21st November 1871

End of the first recorded walk between John O’Groats and Land’s End

Although John O’Groat’s isn’t the UK’s most northerly point, and Land’s End isn’t its most southerly, no two points on the British mainland are further from one another than those two extremities. This anomaly encourages modern-day explorers to cover the distance, in one direction or another, by foot, cycle and car on a daily basis.

The most commonly taken road route is just over 870 miles long, with signposts at either end stating the distance to the furthest end as 874 miles. As the crow flies, the two points are just over 600 miles apart, but cross-country walkers following trails and paths routinely walk twice this distance on a journey that takes several months to complete.

First recorded walk

The first recorded walk was the 1372-mile hike completed by John and Robert Naylor in 1871, who started in John O’Groats on 18 September and worked their way south, documenting their progress for publication in the book “From John O’Groats to Land’s End by Robert Naylor and John Naylor.”

“It was about half-past ten o’clock when we started on our long walk along a circuitous and unknown route from John O’Groat’s to Land’s End,” they wrote, recording that they were in high spirits as they headed towards Wick, after a morning expedition to the beach to collect shells. “Our road lay through a wild moorland district with a few farms and cottages here and there, mainly occupied by fishermen. There were no fences to the fields or roads, and no bushes or trees, and the cattle were either herded or tied to stakes.”

Whale skeleton

Half way to Wick, they came across a farm, “and here we saw the skeleton of a whale doing duty as a garden fence. The dead whale, seventy feet in length, had been found drifting in the sea, and had been hauled ashore by the fishermen. Mr. Nicolson had an ingenious son, who showed us a working sun-dial in the garden in front of the house which he had constructed out of a portion of the backbone, and in the same bone he had also formed a curious contrivance by which he could tell the day of the month.”

They crossed from Scotland to England by way of Scotch Dyke at 9.50am on 12 October, by which point they were almost a month into their walk.

Disappointment at the border

“We expected to find a range of hills or some substantial monument or noble ruin to mark the boundary between the two countries, and were rather disappointed to find only an ordinary dry dyke and a plantation, while a solitary milestone informed us that it was eighty-one and a half miles to Edinburgh.

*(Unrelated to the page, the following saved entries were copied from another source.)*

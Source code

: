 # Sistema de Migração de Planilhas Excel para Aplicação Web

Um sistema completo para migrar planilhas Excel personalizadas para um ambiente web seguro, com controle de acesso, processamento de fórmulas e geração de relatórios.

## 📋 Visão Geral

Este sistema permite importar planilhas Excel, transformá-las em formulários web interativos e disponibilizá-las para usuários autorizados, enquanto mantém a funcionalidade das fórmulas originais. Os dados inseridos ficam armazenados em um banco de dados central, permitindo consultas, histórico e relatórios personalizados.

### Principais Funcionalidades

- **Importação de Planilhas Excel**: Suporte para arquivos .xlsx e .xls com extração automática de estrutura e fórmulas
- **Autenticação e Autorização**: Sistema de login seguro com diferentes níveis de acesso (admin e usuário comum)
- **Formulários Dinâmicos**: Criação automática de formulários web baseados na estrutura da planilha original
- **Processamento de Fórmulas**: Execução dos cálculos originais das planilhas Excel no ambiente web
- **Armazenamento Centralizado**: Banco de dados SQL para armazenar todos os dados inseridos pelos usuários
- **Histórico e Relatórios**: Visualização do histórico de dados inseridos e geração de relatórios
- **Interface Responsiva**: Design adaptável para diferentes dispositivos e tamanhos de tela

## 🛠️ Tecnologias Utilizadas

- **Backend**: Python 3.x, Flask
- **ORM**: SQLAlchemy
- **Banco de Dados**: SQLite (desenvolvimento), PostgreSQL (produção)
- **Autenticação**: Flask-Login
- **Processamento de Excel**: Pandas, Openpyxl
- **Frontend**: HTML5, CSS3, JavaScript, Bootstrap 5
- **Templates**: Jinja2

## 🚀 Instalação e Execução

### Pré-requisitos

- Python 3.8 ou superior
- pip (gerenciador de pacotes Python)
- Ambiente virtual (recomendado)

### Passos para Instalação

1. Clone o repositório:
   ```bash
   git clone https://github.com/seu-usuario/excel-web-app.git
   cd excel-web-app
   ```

We were now between the two tollbars, one in Scotland and the other in England, with a space of only about fifty yards between them, and as we crossed the centre we gave three tremendous cheers which brought out the whole population of the two tollhouses to see what was the matter.”

They reached Land’s End on 18 November, and “placed our well-worn sticks, whose work like our own was done, on the rock before us, with the intention of throwing them into the sea, but this we did not carry out.” Instead, they carried the sticks home to Cheshire, where they arrived on 21 November.

“The news of our arrival soon spread through the surrounding country, where we were well known, and for a time we were lionised and visited by a host of friends, and our well-worn sticks, which at one time we thought of leaving in the sea at Land’s End, were begged from us by intimate friends and treasured for many years by their new owners in the parish of Grappenhall.”